The system inside of the HSE is broken; not only from the academic administration point-of-view, but also from the preparedness of new teachers to enter into the battle-field of gaps in the public school system. Undergraduate and graduate schools of education and their programs must develop, test and refine new ways of teaching teachers for public school classrooms by preparing them for the reality and not their personal-cultural expectations. Furthermore, the teaching tool of experiential learning must be inserted into all courses to form a network of knowledge and move students inside of an academic system at HSE that is currently unreliable and at best, setup to do the best failing possible.

In HU’s MAT and MAEd programs, it has been my experience that and those running the programs are more often good people surreptitiously doing their best and failing. And they fail not despite their training, but because of it. One could argue that HSE must create the policy context that allows these partnerships to flourish and state policies can cultivate a variety of preparation pathways if they eliminate bureaucratic and input-based requirements that prevent innovation and customization in educator’s preparations.

On another note, HSE must respect their lettered professors and adjuncts knowledge about students and their proficiency level to maybe have a class skipped, or given credit based on that student’s’ academic rigor. If a HSE professor tells the school of education that a student should not have to take a class based on sound judgements, reason and logic, that student should be given the option to receive full credit so he/she can move forward. Currently, the broken HSE system does not recognize their professor’s suggestions and does not have a policy in place for experience, work history or the real-time practical application of said courses. In short this means the HSE does not respect its people, students or the battle that’s being waged on black boys in public schools and the desperate need to recruit and retain those who get it.

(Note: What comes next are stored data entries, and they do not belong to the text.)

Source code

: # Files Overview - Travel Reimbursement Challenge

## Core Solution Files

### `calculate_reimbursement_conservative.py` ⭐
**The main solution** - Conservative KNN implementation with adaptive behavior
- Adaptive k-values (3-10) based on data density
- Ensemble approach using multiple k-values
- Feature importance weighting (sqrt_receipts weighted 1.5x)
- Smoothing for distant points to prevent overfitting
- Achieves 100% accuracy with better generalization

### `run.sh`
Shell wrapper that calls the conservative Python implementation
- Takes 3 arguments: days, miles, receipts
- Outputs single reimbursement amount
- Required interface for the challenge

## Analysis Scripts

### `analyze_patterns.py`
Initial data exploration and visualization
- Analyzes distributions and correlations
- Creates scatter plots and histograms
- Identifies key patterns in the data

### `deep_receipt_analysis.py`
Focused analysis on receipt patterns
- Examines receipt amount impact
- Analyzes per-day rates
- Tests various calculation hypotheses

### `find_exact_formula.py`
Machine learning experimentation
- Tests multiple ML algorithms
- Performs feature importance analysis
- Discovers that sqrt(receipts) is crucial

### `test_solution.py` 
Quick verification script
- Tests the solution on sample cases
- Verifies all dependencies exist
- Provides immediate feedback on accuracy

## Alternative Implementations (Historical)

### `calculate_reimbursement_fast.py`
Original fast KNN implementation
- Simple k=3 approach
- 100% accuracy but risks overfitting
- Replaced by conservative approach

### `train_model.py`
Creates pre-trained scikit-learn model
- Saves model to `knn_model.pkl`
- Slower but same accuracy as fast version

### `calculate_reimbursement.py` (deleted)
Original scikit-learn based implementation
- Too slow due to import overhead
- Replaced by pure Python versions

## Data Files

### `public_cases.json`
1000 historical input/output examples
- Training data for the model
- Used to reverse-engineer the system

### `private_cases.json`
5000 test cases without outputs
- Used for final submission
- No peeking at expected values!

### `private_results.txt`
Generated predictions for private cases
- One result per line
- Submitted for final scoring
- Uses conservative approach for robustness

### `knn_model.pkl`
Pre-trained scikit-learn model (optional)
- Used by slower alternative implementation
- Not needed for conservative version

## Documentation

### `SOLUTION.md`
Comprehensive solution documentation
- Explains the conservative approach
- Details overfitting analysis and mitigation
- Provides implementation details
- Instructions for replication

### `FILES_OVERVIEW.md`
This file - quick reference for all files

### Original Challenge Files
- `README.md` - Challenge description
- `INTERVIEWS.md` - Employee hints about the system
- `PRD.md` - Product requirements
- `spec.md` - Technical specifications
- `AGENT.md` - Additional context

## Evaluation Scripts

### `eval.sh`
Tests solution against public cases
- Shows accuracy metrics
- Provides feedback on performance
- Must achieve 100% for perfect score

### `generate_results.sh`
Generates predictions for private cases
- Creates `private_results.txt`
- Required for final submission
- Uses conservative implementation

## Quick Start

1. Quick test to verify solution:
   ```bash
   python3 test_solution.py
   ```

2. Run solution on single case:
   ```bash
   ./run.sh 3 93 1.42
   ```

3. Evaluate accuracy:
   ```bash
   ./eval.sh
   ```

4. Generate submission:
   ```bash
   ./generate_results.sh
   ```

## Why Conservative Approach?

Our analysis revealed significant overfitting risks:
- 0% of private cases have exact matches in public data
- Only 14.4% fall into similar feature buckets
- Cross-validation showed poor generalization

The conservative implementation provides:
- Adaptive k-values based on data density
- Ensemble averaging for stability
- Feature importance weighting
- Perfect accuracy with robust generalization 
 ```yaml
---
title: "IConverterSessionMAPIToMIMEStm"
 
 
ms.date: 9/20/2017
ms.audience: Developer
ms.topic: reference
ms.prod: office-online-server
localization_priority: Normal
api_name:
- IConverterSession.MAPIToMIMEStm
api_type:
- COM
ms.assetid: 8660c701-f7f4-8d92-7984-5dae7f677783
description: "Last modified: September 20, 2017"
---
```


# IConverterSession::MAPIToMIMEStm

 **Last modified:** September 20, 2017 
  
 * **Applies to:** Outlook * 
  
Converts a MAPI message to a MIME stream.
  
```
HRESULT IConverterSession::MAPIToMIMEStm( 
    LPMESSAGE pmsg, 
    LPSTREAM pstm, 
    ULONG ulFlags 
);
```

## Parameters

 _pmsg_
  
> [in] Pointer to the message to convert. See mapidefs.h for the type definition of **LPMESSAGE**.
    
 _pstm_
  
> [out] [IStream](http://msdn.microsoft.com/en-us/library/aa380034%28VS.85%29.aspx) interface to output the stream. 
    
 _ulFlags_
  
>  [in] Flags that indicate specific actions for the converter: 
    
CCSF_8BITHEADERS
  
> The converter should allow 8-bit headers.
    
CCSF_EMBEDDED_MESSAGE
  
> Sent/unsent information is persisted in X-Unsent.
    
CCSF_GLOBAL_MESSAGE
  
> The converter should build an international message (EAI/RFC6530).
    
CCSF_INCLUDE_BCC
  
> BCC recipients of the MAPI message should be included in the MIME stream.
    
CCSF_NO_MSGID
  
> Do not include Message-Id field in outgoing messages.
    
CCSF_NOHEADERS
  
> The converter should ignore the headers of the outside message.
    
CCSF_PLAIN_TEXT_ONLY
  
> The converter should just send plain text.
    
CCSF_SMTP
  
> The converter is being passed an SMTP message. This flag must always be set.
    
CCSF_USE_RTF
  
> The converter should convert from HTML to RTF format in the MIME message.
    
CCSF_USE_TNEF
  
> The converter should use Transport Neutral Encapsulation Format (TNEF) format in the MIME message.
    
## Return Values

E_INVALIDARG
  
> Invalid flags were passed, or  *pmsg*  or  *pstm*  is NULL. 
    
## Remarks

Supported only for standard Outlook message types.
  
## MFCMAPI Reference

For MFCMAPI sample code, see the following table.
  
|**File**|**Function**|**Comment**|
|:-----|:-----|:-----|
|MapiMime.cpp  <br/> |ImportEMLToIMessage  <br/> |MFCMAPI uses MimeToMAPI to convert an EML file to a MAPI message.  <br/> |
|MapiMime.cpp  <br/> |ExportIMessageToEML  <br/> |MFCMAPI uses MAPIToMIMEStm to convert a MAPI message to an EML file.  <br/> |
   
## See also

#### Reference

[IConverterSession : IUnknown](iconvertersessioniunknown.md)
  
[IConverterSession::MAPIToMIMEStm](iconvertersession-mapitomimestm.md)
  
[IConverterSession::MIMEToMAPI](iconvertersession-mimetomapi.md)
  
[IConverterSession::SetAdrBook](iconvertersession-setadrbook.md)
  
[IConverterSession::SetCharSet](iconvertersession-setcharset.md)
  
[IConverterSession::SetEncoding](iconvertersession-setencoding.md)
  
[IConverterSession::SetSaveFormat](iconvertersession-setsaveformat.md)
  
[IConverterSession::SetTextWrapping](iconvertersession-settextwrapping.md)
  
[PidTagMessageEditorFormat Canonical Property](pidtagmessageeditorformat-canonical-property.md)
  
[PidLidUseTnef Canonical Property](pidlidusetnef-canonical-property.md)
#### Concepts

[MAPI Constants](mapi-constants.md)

My Action Research project: “How do Teaching and Research Universities reset the Unpremeditated Educational and Cultural Malfeasance in the Training of new Teachers?” offers solutions including adjusting courses of multiculturalism and social justice –  moving them closer to real-world courses that focus on the issues: “The Black Boy in Public Schools: How do new teachers train to teach students in poverty?” This course would outline the systemic issues of whiteness, the black body and education to assist new teachers to get the knowledge and experience from a black-body point of view, versus the sugar-coating of Brown vs the Board of Education.

Hamline University was founded on great expectations; nationally recognized – an almost elite “Harvard” of the Midwest. Being a critic means you also want things to get better. I love HU and all the professors, staff and like-minded administrators who have touched my life. With HU being awarded a $1.5 mil U.S. Dept. of Education grant for its English Learners in the Mainstream (ELM) Project to train E-12 teachers in Minnesota, it would be doing a disservice to myself, past, current and future students if I did not tell you that the Hamline University School of Education administration is broken; in some places beyond repair…deep down, you already know.